[Provided information]:
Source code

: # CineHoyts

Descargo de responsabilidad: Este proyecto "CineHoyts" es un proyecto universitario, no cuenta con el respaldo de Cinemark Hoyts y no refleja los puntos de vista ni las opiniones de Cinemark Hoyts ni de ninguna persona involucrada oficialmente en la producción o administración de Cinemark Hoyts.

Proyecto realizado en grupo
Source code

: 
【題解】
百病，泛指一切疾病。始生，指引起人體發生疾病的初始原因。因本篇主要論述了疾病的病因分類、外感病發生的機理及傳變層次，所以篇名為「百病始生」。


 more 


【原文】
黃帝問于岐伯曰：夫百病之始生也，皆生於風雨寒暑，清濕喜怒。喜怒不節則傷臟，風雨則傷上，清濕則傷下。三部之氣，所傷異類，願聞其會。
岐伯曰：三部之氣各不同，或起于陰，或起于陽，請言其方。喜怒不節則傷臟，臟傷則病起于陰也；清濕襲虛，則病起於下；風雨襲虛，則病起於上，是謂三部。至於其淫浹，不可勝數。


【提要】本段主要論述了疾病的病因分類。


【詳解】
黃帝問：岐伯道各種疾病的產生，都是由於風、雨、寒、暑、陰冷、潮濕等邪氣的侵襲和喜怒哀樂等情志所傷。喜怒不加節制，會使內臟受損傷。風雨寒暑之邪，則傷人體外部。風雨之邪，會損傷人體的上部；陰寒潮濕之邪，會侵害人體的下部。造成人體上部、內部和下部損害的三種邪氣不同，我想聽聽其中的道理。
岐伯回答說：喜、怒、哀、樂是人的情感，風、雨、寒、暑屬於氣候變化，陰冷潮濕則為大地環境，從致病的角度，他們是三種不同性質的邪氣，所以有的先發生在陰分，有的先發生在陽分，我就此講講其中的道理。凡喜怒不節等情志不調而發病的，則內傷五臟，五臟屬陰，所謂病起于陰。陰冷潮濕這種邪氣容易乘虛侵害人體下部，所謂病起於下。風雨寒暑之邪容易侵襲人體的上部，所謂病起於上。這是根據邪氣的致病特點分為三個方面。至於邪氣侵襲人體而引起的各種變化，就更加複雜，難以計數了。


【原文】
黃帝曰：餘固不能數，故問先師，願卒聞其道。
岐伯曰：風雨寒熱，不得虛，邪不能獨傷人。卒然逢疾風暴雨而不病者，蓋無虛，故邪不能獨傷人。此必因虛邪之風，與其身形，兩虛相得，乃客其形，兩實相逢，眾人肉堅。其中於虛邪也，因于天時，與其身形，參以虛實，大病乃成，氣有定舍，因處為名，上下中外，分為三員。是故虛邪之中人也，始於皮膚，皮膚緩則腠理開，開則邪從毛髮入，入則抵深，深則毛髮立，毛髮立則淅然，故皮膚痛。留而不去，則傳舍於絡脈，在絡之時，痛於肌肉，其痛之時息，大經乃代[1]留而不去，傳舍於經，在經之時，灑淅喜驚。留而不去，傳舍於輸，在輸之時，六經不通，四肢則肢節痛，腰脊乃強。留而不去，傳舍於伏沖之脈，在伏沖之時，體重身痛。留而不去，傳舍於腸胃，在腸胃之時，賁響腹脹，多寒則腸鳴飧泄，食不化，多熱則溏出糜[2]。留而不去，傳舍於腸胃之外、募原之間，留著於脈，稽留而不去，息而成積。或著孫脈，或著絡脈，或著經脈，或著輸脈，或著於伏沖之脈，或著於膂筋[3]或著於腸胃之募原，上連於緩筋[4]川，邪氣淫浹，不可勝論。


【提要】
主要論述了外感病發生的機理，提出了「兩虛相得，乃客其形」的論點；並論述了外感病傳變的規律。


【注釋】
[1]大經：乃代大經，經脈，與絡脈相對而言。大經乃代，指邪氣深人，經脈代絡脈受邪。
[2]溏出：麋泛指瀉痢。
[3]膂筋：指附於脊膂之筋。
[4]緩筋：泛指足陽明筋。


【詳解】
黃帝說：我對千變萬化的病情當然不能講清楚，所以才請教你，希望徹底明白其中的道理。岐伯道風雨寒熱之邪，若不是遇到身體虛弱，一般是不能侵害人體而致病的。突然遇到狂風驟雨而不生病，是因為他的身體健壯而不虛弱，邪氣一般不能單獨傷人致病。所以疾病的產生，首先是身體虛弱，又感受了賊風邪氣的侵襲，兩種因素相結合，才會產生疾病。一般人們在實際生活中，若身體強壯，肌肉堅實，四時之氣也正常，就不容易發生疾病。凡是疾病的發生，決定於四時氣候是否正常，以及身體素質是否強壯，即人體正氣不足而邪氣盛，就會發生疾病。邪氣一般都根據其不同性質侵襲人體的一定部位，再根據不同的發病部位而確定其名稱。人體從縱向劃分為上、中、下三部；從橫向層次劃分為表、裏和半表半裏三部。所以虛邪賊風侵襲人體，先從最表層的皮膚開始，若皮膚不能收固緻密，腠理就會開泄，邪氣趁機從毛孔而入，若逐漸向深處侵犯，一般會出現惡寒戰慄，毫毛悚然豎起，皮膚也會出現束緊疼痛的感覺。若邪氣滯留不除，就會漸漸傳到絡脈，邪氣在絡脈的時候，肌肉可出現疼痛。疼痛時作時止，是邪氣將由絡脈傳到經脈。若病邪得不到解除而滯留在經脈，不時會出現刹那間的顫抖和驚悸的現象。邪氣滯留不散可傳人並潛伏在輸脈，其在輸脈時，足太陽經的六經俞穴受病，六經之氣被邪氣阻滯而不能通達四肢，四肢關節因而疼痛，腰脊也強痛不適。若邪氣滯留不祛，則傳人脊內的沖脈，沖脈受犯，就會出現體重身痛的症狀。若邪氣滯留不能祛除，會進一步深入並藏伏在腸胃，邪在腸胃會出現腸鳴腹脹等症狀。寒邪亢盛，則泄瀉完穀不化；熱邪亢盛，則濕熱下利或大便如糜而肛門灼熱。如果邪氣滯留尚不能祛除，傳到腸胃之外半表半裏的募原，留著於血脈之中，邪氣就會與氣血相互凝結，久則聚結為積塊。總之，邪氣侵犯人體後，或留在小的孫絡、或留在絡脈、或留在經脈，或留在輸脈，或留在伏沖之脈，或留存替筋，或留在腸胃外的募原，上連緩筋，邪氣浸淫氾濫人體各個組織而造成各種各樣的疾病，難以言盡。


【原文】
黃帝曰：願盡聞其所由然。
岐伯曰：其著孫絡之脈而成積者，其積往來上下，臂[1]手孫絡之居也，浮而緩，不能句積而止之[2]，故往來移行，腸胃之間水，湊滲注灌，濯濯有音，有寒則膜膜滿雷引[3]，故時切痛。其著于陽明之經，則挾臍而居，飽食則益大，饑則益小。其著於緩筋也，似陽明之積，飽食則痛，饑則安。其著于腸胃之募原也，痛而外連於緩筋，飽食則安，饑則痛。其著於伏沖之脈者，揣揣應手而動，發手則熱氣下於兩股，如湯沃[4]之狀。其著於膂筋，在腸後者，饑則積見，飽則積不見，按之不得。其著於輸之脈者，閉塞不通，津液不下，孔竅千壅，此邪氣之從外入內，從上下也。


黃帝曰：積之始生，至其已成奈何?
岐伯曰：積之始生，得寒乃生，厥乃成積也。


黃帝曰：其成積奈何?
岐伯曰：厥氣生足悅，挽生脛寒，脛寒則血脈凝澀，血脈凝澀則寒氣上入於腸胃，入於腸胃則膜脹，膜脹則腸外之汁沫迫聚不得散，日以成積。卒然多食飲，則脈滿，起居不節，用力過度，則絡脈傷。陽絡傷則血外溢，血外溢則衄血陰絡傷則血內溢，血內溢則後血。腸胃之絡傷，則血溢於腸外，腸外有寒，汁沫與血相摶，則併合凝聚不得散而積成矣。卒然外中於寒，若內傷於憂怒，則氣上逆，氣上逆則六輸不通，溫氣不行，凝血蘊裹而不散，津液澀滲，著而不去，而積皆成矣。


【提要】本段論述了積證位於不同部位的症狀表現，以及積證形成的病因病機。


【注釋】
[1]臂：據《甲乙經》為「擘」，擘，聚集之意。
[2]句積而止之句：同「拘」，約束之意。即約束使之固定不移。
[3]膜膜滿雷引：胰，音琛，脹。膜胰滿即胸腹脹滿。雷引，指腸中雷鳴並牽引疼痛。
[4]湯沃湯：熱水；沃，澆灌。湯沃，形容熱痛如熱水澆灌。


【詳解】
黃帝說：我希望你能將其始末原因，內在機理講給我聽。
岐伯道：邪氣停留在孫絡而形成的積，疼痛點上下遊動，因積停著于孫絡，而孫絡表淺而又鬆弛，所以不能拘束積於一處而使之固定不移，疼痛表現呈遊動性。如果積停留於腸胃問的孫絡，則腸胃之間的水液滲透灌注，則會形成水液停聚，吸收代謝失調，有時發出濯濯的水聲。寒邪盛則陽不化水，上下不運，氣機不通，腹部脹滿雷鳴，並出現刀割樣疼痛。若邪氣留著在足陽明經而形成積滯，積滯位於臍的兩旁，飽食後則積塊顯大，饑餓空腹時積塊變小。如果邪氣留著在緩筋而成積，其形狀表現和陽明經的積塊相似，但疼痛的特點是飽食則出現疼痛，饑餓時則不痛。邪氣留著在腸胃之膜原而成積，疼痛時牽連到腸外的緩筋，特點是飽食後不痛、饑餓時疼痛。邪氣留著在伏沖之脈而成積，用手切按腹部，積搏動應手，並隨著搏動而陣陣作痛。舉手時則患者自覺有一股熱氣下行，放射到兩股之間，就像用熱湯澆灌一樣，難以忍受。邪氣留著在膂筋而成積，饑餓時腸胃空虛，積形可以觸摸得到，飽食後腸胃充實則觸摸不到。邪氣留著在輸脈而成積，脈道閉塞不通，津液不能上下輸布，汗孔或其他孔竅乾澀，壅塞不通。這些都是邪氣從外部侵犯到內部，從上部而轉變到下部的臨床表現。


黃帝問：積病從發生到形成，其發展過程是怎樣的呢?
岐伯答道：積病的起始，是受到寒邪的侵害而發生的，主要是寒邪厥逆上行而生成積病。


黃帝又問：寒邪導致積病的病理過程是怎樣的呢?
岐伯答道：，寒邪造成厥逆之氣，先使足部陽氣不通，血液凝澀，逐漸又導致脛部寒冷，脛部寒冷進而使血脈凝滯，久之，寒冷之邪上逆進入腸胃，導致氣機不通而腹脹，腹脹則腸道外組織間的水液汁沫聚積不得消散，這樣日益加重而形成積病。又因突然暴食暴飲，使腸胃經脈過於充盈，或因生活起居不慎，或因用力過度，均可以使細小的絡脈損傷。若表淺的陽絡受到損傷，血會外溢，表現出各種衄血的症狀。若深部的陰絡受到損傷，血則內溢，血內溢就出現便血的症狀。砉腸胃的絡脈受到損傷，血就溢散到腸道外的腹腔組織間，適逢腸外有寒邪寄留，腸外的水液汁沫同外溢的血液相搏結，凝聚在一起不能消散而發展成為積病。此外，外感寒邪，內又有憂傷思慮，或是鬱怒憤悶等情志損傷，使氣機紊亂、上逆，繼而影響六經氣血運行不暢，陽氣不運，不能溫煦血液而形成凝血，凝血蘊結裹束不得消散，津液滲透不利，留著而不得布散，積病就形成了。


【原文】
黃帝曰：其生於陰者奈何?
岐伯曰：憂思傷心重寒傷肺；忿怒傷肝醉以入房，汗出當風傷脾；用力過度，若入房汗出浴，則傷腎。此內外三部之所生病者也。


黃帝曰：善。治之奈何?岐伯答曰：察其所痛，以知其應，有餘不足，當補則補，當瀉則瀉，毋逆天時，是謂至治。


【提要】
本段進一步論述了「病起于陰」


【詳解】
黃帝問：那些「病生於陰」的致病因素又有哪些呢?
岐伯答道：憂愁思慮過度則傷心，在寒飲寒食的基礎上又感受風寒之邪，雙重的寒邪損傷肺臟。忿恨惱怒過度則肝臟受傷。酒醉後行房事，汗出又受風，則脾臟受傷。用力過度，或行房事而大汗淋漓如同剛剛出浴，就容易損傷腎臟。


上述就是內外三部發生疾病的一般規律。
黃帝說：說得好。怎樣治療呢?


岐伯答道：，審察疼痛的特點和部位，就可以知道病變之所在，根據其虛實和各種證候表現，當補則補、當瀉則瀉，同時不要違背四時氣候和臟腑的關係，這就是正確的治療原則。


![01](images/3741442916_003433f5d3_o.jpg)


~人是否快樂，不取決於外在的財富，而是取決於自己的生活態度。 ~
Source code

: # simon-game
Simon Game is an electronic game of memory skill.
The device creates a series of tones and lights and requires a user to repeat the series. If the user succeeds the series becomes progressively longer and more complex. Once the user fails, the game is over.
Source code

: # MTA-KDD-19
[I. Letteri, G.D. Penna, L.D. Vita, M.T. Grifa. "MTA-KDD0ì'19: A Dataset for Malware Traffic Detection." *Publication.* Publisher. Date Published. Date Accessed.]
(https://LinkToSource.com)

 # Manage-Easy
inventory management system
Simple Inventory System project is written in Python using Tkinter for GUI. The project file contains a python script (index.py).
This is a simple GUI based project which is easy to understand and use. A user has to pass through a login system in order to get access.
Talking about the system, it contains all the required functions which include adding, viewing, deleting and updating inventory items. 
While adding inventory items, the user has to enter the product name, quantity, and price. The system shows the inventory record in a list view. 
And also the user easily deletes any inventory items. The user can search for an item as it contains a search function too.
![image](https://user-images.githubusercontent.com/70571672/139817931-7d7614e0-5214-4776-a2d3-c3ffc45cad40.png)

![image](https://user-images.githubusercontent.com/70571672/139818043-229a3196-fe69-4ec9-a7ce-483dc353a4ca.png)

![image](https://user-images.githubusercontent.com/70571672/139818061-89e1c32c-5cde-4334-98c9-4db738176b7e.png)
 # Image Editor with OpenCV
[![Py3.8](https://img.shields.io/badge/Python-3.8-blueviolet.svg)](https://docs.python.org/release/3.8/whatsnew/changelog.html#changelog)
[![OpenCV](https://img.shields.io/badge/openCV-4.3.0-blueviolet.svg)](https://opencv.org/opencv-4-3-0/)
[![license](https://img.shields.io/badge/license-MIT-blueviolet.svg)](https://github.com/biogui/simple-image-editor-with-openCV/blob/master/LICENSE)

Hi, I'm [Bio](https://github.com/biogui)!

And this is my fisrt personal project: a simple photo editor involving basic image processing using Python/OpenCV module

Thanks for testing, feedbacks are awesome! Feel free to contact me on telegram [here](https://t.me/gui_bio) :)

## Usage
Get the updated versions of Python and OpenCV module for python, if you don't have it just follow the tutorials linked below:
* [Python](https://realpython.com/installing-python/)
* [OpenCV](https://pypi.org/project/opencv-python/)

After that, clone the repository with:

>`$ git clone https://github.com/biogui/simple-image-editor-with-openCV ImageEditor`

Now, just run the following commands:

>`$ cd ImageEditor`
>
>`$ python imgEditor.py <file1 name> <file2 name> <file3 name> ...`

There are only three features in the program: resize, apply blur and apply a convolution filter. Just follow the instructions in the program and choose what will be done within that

[Required action]: In the listing above, the line containing "Now, just run" and all lines after it are to be restated word for word.

[Response box]:
Now, just run the following commands:

>`$ cd ImageEditor`
>
>`$ python imgEditor.py <file1 name> <file2 name> <file3 name> ...`

There are only three features in the program: resize, apply blur and apply a convolution filter. Just follow the instructions in the program and choose what will be done within that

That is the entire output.